Revenue from sales of tangible products under long-term construction type arrangements, in connection with the construction of nuclear, thermal and hydroelectric power plants, are recognized under the percentage-of-completion method. Under the percentage-of-completion method, revenue is recognized as a percentage of estimated total revenue that incurred costs to date bear to estimated total costs after giving effect to estimates of costs to complete based upon most recent information. Any anticipated losses on fixed price contracts are charged to operations when such losses can be estimated. Provisions are made for contingencies (i.e. performance penalty, benchmarking, etc.) in the period in which they become known pursuant to specific contract terms and conditions and are estimable. When reasonably dependable estimates of contract revenues and costs and the extent of progress toward completion do not exist, the completed-contract method of accounting is applied. A contract is complete when either acceptance by the customer is given or compliance with performance specification is achieved, whichever is appropriate under the relevant contractual terms.
The Company recognizes software revenue in accordance with the provisions of SOP 97-2, Software Revenue Recognition, as amended. Revenue from software consists of software licensing, customized software development and post contract customer support. Revenues from software license arrangements are recognized upon delivery of the software if evidence of the arrangement exists, pricing is fixed and determinable and collectibility is probable. Revenue from a software arrangement that requires significant production, modification or customization of software is recognized under the percentage-of-completion method provided that reasonably dependable estimates related to contract revenue, cost and the extent of progress toward completion exist. Otherwise, the completed-contract method is applied. Customization of software is considered substantially completed when an acceptance by the customer occurs. Revenue from post contract customer support is amortized over the period of the post contract customer support. Consulting and training services revenues are recognized when the services are rendered.
13
HITACHI, LTD. AND SUBSIDIARIES
Notes to Consolidated Financial Statements
Six months ended September 30, 2007
Service Revenues:
Service revenues from maintenance and distribution services are recognized upon completion of service delivery. Revenue from time-service contracts is recognized as services are rendered. Revenue from long-term fixed price service contracts such as support or maintenance contracts is recognized ratably over the contractual period. If historical data shows that the accrual of service cost is not fixed but the service is rendered in proportion to the accrual of the cost for the service, revenue is recognized based on the pattern of the cost accrual. Finance lease income is recognized at level rates of return over the term of the leases. Operating lease income is recognized on a straight-line basis over the term of the lease.

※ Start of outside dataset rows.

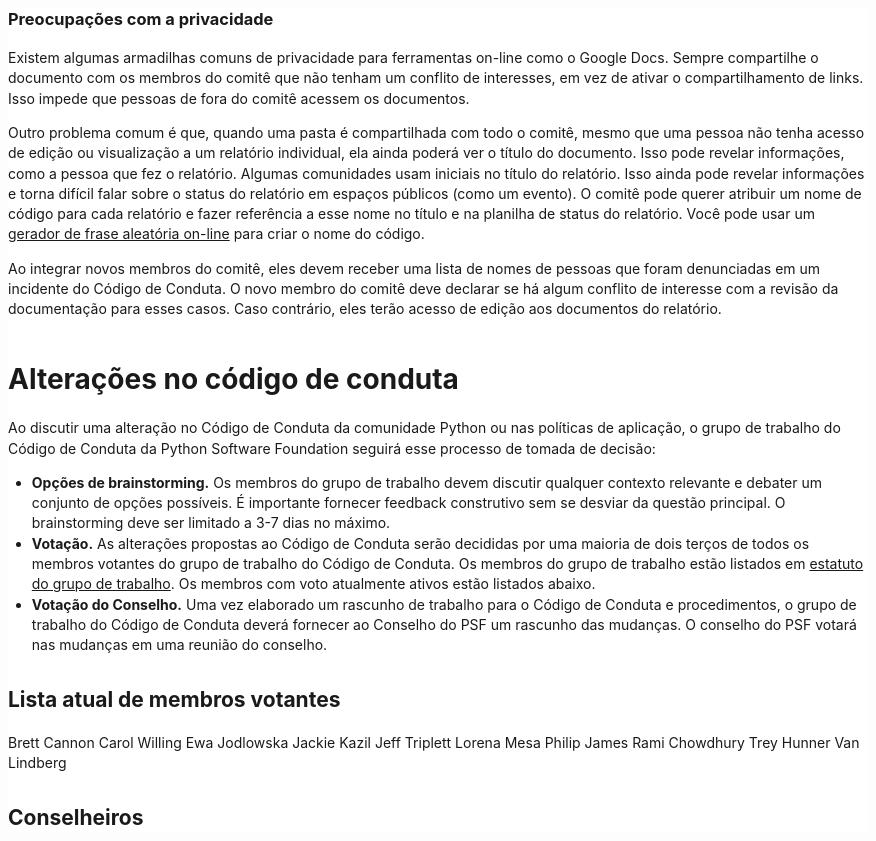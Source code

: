 ### Preocupações com a privacidade

Existem algumas armadilhas comuns de privacidade para ferramentas on-line como o Google Docs. Sempre compartilhe o documento com os membros do comitê que não tenham um conflito de interesses, em vez de ativar o compartilhamento de links. Isso impede que pessoas de fora do comitê acessem os documentos.

Outro problema comum é que, quando uma pasta é compartilhada com todo o comitê, mesmo que uma pessoa não tenha acesso de edição ou visualização a um relatório individual, ela ainda poderá ver o título do documento. Isso pode revelar informações, como a pessoa que fez o relatório. Algumas comunidades usam iniciais no título do relatório. Isso ainda pode revelar informações e torna difícil falar sobre o status do relatório em espaços públicos (como um evento). O comitê pode querer atribuir um nome de código para cada relatório e fazer referência a esse nome no título e na planilha de status do relatório. Você pode usar um [gerador de frase aleatória on-line](http://watchout4snakes.com/wo4snakes/Random/RandomPhrase) para criar o nome do código.

Ao integrar novos membros do comitê, eles devem receber uma lista de nomes de pessoas que foram denunciadas em um incidente do Código de Conduta. O novo membro do comitê deve declarar se há algum conflito de interesse com a revisão da documentação para esses casos. Caso contrário, eles terão acesso de edição aos documentos do relatório.

# Alterações no código de conduta

Ao discutir uma alteração no Código de Conduta da comunidade Python ou nas políticas de aplicação, o grupo de trabalho do Código de Conduta da Python Software Foundation seguirá esse processo de tomada de decisão:

* **Opções de brainstorming.** Os membros do grupo de trabalho devem discutir qualquer contexto relevante e debater um conjunto de opções possíveis. É importante fornecer feedback construtivo sem se desviar da questão principal. O brainstorming deve ser limitado a 3-7 dias no máximo.
* **Votação.** As alterações propostas ao Código de Conduta serão decididas por uma maioria de dois terços de todos os membros votantes do grupo de trabalho do Código de Conduta. Os membros do grupo de trabalho estão listados em [estatuto do grupo de trabalho](https://wiki.python.org/psf/ConductWG/Charter). Os membros com voto atualmente ativos estão listados abaixo.
* **Votação do Conselho.** Uma vez elaborado um rascunho de trabalho para o Código de Conduta e procedimentos, o grupo de trabalho do Código de Conduta deverá fornecer ao Conselho do PSF um rascunho das mudanças. O conselho do PSF votará nas mudanças em uma reunião do conselho.

## Lista atual de membros votantes

Brett Cannon
Carol Willing
Ewa Jodlowska
Jackie Kazil
Jeff Triplett
Lorena Mesa
Philip James
Rami Chowdhury
Trey Hunner
Van Lindberg

## Conselheiros
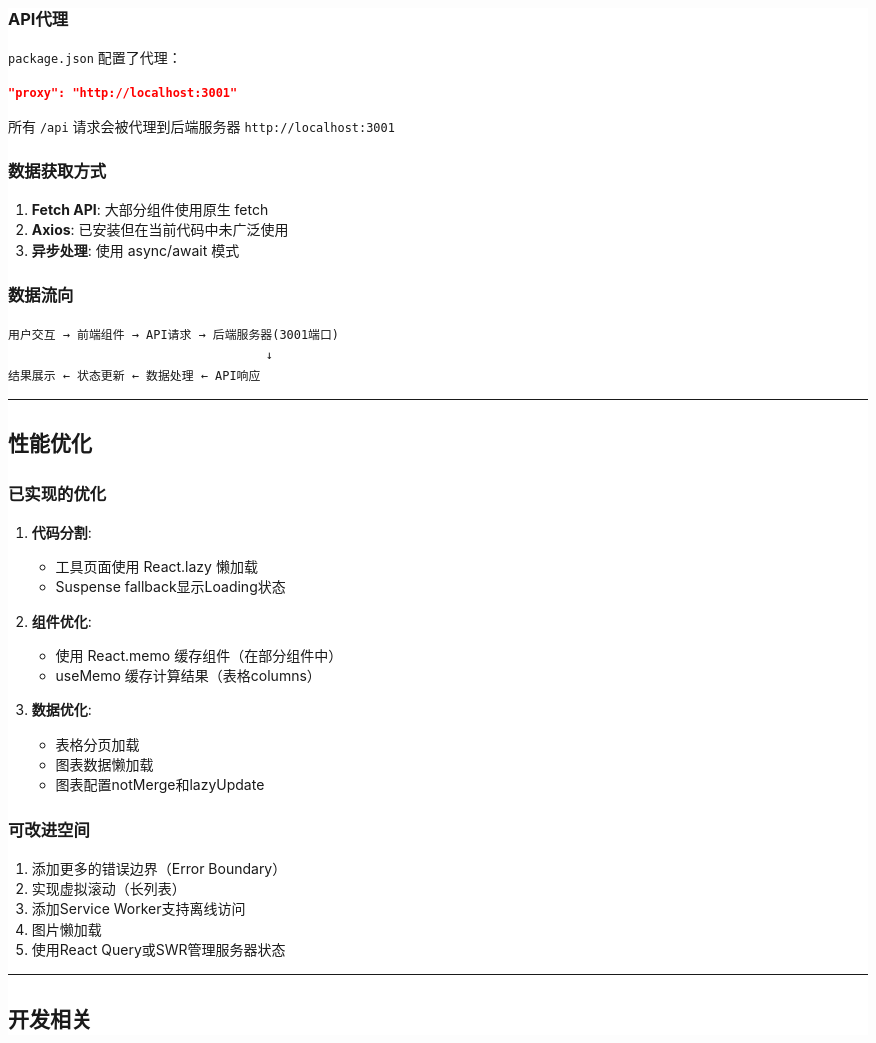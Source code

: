 ### API代理

`package.json` 配置了代理：
```json
"proxy": "http://localhost:3001"
```

所有 `/api` 请求会被代理到后端服务器 `http://localhost:3001`

### 数据获取方式

1. **Fetch API**: 大部分组件使用原生 fetch
2. **Axios**: 已安装但在当前代码中未广泛使用
3. **异步处理**: 使用 async/await 模式

### 数据流向

```
用户交互 → 前端组件 → API请求 → 后端服务器(3001端口)
                                    ↓
结果展示 ← 状态更新 ← 数据处理 ← API响应
```

---

## 性能优化

### 已实现的优化

1. **代码分割**:
   - 工具页面使用 React.lazy 懒加载
   - Suspense fallback显示Loading状态

2. **组件优化**:
   - 使用 React.memo 缓存组件（在部分组件中）
   - useMemo 缓存计算结果（表格columns）

3. **数据优化**:
   - 表格分页加载
   - 图表数据懒加载
   - 图表配置notMerge和lazyUpdate

### 可改进空间

1. 添加更多的错误边界（Error Boundary）
2. 实现虚拟滚动（长列表）
3. 添加Service Worker支持离线访问
4. 图片懒加载
5. 使用React Query或SWR管理服务器状态

---

## 开发相关
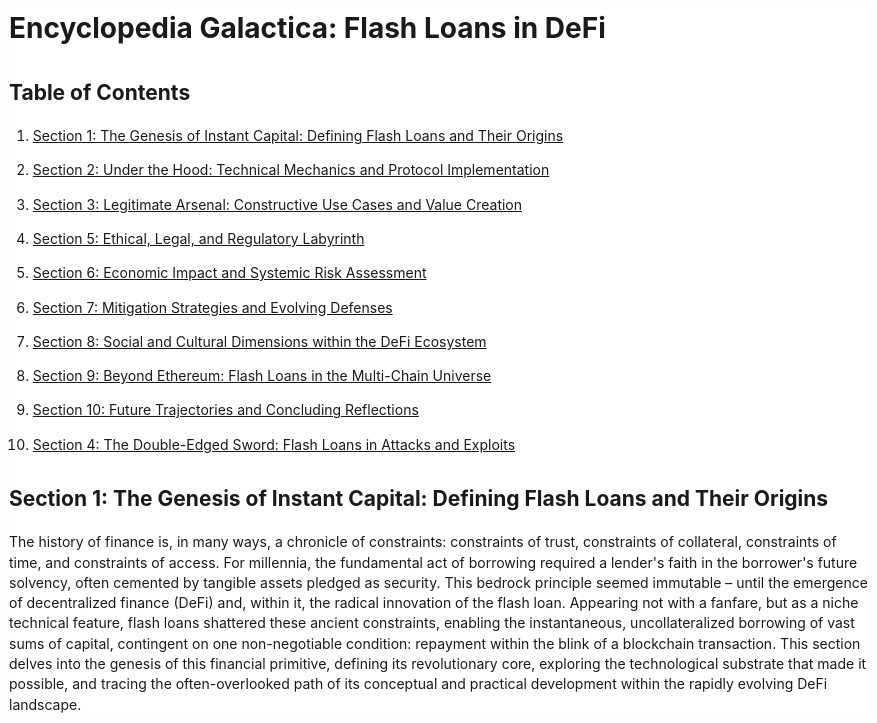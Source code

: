 # Encyclopedia Galactica: Flash Loans in DeFi



## Table of Contents



1. [Section 1: The Genesis of Instant Capital: Defining Flash Loans and Their Origins](#section-1-the-genesis-of-instant-capital-defining-flash-loans-and-their-origins)

2. [Section 2: Under the Hood: Technical Mechanics and Protocol Implementation](#section-2-under-the-hood-technical-mechanics-and-protocol-implementation)

3. [Section 3: Legitimate Arsenal: Constructive Use Cases and Value Creation](#section-3-legitimate-arsenal-constructive-use-cases-and-value-creation)

4. [Section 5: Ethical, Legal, and Regulatory Labyrinth](#section-5-ethical-legal-and-regulatory-labyrinth)

5. [Section 6: Economic Impact and Systemic Risk Assessment](#section-6-economic-impact-and-systemic-risk-assessment)

6. [Section 7: Mitigation Strategies and Evolving Defenses](#section-7-mitigation-strategies-and-evolving-defenses)

7. [Section 8: Social and Cultural Dimensions within the DeFi Ecosystem](#section-8-social-and-cultural-dimensions-within-the-defi-ecosystem)

8. [Section 9: Beyond Ethereum: Flash Loans in the Multi-Chain Universe](#section-9-beyond-ethereum-flash-loans-in-the-multi-chain-universe)

9. [Section 10: Future Trajectories and Concluding Reflections](#section-10-future-trajectories-and-concluding-reflections)

10. [Section 4: The Double-Edged Sword: Flash Loans in Attacks and Exploits](#section-4-the-double-edged-sword-flash-loans-in-attacks-and-exploits)





## Section 1: The Genesis of Instant Capital: Defining Flash Loans and Their Origins

The history of finance is, in many ways, a chronicle of constraints: constraints of trust, constraints of collateral, constraints of time, and constraints of access. For millennia, the fundamental act of borrowing required a lender's faith in the borrower's future solvency, often cemented by tangible assets pledged as security. This bedrock principle seemed immutable – until the emergence of decentralized finance (DeFi) and, within it, the radical innovation of the flash loan. Appearing not with a fanfare, but as a niche technical feature, flash loans shattered these ancient constraints, enabling the instantaneous, uncollateralized borrowing of vast sums of capital, contingent on one non-negotiable condition: repayment within the blink of a blockchain transaction. This section delves into the genesis of this financial primitive, defining its revolutionary core, exploring the technological substrate that made it possible, and tracing the often-overlooked path of its conceptual and practical development within the rapidly evolving DeFi landscape.

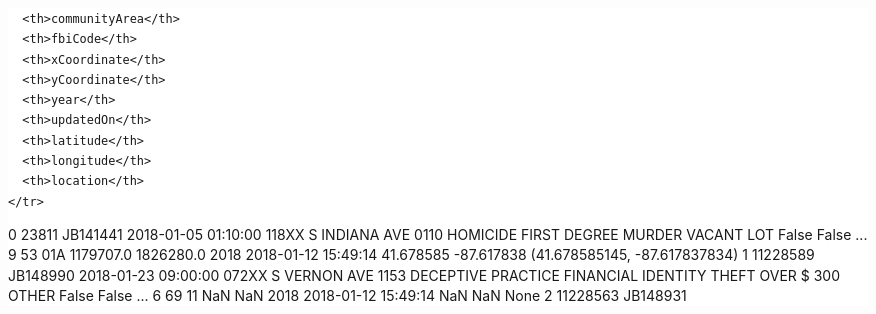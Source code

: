      <th>communityArea</th>
      <th>fbiCode</th>
      <th>xCoordinate</th>
      <th>yCoordinate</th>
      <th>year</th>
      <th>updatedOn</th>
      <th>latitude</th>
      <th>longitude</th>
      <th>location</th>
    </tr>
  </thead>
  <tbody>
    <tr>
      <th>0</th>
      <td>23811</td>
      <td>JB141441</td>
      <td>2018-01-05 01:10:00</td>
      <td>118XX S INDIANA AVE</td>
      <td>0110</td>
      <td>HOMICIDE</td>
      <td>FIRST DEGREE MURDER</td>
      <td>VACANT LOT</td>
      <td>False</td>
      <td>False</td>
      <td>...</td>
      <td>9</td>
      <td>53</td>
      <td>01A</td>
      <td>1179707.0</td>
      <td>1826280.0</td>
      <td>2018</td>
      <td>2018-01-12 15:49:14</td>
      <td>41.678585</td>
      <td>-87.617838</td>
      <td>(41.678585145, -87.617837834)</td>
    </tr>
    <tr>
      <th>1</th>
      <td>11228589</td>
      <td>JB148990</td>
      <td>2018-01-23 09:00:00</td>
      <td>072XX S VERNON AVE</td>
      <td>1153</td>
      <td>DECEPTIVE PRACTICE</td>
      <td>FINANCIAL IDENTITY THEFT OVER $ 300</td>
      <td>OTHER</td>
      <td>False</td>
      <td>False</td>
      <td>...</td>
      <td>6</td>
      <td>69</td>
      <td>11</td>
      <td>NaN</td>
      <td>NaN</td>
      <td>2018</td>
      <td>2018-01-12 15:49:14</td>
      <td>NaN</td>
      <td>NaN</td>
      <td>None</td>
    </tr>
    <tr>
      <th>2</th>
      <td>11228563</td>
      <td>JB148931</td>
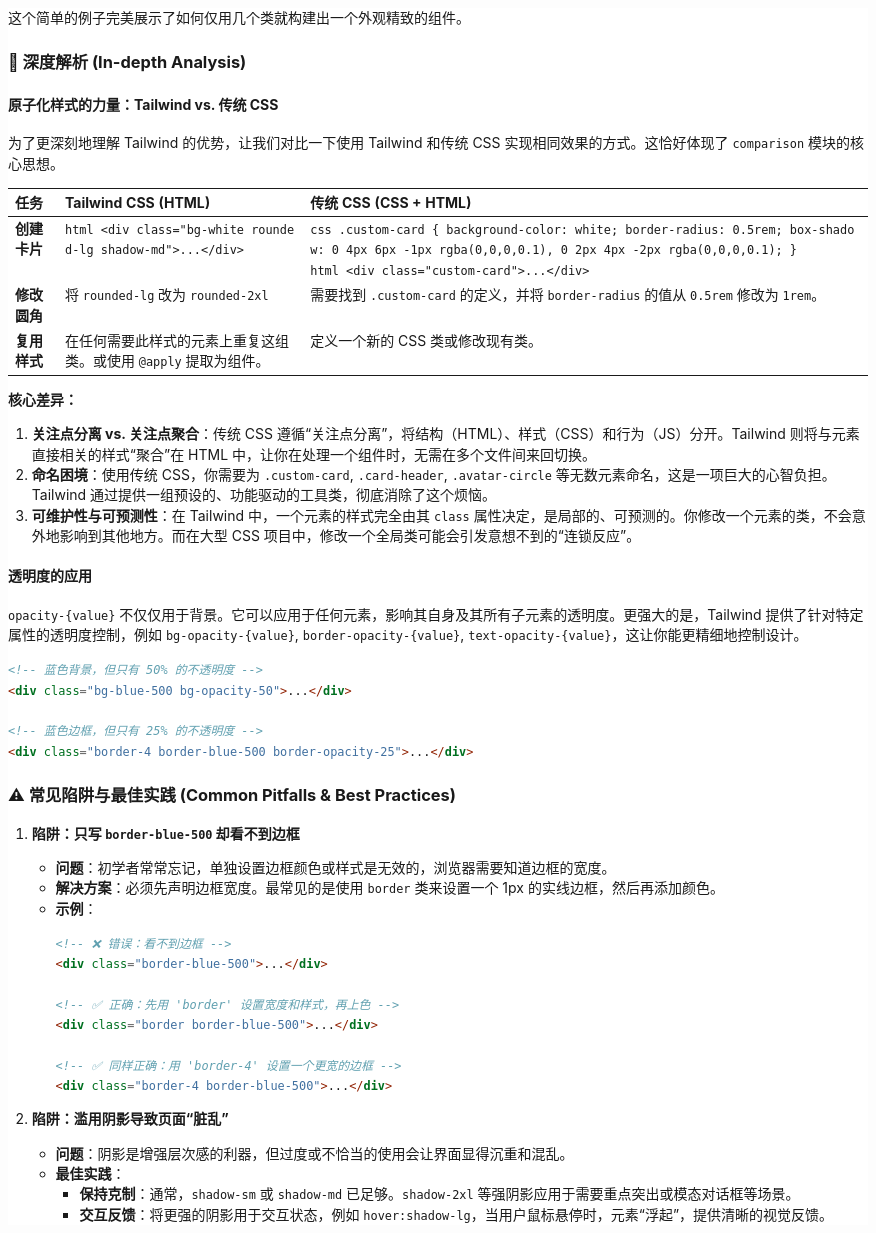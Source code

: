 这个简单的例子完美展示了如何仅用几个类就构建出一个外观精致的组件。

### 🧠 深度解析 (In-depth Analysis)

#### 原子化样式的力量：Tailwind vs. 传统 CSS

为了更深刻地理解 Tailwind 的优势，让我们对比一下使用 Tailwind 和传统 CSS 实现相同效果的方式。这恰好体现了 `comparison` 模块的核心思想。

| 任务 | Tailwind CSS (HTML) | 传统 CSS (CSS + HTML) |
| :--- | :--- | :--- |
| **创建卡片** | ```html <div class="bg-white rounded-lg shadow-md">...</div> ``` | ```css .custom-card { background-color: white; border-radius: 0.5rem; box-shadow: 0 4px 6px -1px rgba(0,0,0,0.1), 0 2px 4px -2px rgba(0,0,0,0.1); } ```<br>```html <div class="custom-card">...</div> ``` |
| **修改圆角** | 将 `rounded-lg` 改为 `rounded-2xl` | 需要找到 `.custom-card` 的定义，并将 `border-radius` 的值从 `0.5rem` 修改为 `1rem`。 |
| **复用样式** | 在任何需要此样式的元素上重复这组类。或使用 `@apply` 提取为组件。 | 定义一个新的 CSS 类或修改现有类。 |

**核心差异：**

1.  **关注点分离 vs. 关注点聚合**：传统 CSS 遵循“关注点分离”，将结构（HTML）、样式（CSS）和行为（JS）分开。Tailwind 则将与元素直接相关的样式“聚合”在 HTML 中，让你在处理一个组件时，无需在多个文件间来回切换。
2.  **命名困境**：使用传统 CSS，你需要为 `.custom-card`, `.card-header`, `.avatar-circle` 等无数元素命名，这是一项巨大的心智负担。Tailwind 通过提供一组预设的、功能驱动的工具类，彻底消除了这个烦恼。
3.  **可维护性与可预测性**：在 Tailwind 中，一个元素的样式完全由其 `class` 属性决定，是局部的、可预测的。你修改一个元素的类，不会意外地影响到其他地方。而在大型 CSS 项目中，修改一个全局类可能会引发意想不到的“连锁反应”。

#### 透明度的应用

`opacity-{value}` 不仅仅用于背景。它可以应用于任何元素，影响其自身及其所有子元素的透明度。更强大的是，Tailwind 提供了针对特定属性的透明度控制，例如 `bg-opacity-{value}`, `border-opacity-{value}`, `text-opacity-{value}`，这让你能更精细地控制设计。

```html
<!-- 蓝色背景，但只有 50% 的不透明度 -->
<div class="bg-blue-500 bg-opacity-50">...</div>

<!-- 蓝色边框，但只有 25% 的不透明度 -->
<div class="border-4 border-blue-500 border-opacity-25">...</div>
```

### ⚠️ 常见陷阱与最佳实践 (Common Pitfalls & Best Practices)

1.  **陷阱：只写 `border-blue-500` 却看不到边框**
    *   **问题**：初学者常常忘记，单独设置边框颜色或样式是无效的，浏览器需要知道边框的宽度。
    *   **解决方案**：必须先声明边框宽度。最常见的是使用 `border` 类来设置一个 1px 的实线边框，然后再添加颜色。
    *   **示例**：
        ```html
        <!-- ❌ 错误：看不到边框 -->
        <div class="border-blue-500">...</div>

        <!-- ✅ 正确：先用 'border' 设置宽度和样式，再上色 -->
        <div class="border border-blue-500">...</div>

        <!-- ✅ 同样正确：用 'border-4' 设置一个更宽的边框 -->
        <div class="border-4 border-blue-500">...</div>
        ```

2.  **陷阱：滥用阴影导致页面“脏乱”**
    *   **问题**：阴影是增强层次感的利器，但过度或不恰当的使用会让界面显得沉重和混乱。
    *   **最佳实践**：
        *   **保持克制**：通常，`shadow-sm` 或 `shadow-md` 已足够。`shadow-2xl` 等强阴影应用于需要重点突出或模态对话框等场景。
        *   **交互反馈**：将更强的阴影用于交互状态，例如 `hover:shadow-lg`，当用户鼠标悬停时，元素“浮起”，提供清晰的视觉反馈。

(q) | Shipping and handling costs |
Shipping and handling costs are expensed as incurred and included in selling, general and administrative expenses.
(r) | Advertising |
Advertising costs are expensed as incurred.
(s) | Research and Development Costs |
Research and development costs are expensed as incurred. Costs incurred in connection with the development of software products for sale are accounted for in accordance with SFAS No. 86, Accounting for the Costs of Computer Software to Be Sold, Leased or Otherwise Marketed. Development costs incurred in the research and development of new software products and enhancements to existing products are expensed as incurred until technological feasibility has been established.
(t) | Income Taxes |
Deferred income taxes are accounted for under the asset and liability method in accordance with SFAS No. 109, Accounting for Income Taxes. Deferred tax assets and liabilities are recognized for the future tax consequences attributable to differences between the financial statement carrying amounts of existing assets and liabilities and their respective tax bases and operating losses and tax credit carryforwards. Under this method, deferred tax assets and liabilities are measured using enacted tax rates expected to apply to taxable income in the years in which those temporary differences are expected to be recovered or settled. Under SFAS No. 109, the effect on deferred tax assets and liabilities of a change in tax rates is recognized in income in the period that includes the enactment date. Valuation allowances are established to reduce deferred tax assets to their net realizable value if it is more likely than not that some portion or all of the deferred tax asset will not be realized.
(u) | Sales of Stock by Subsidiaries |
The change in the Companys proportionate share of a subsidiarys equity resulting from issuance of stock by the subsidiary is recognized in the accompanying consolidated statements of operations.
14
HITACHI, LTD. AND SUBSIDIARIES
Notes to Consolidated Financial Statements
Six months ended September 30, 2007
(v) | Net Income Per Share |
Net income per share is computed in accordance with SFAS No. 128, Earnings per Share. This standard requires a dual presentation of basic and diluted net income per share amounts on the face of the statements of operations. Under this standard, basic net income per share is computed based upon the weighted average number of shares of common stock outstanding during each year. Diluted net income per share reflects the potential dilution that could occur if securities or other contracts to issue common stock were exercised or converted into common stock or resulted in the issuance of common stock that then shared in the earnings of the Company.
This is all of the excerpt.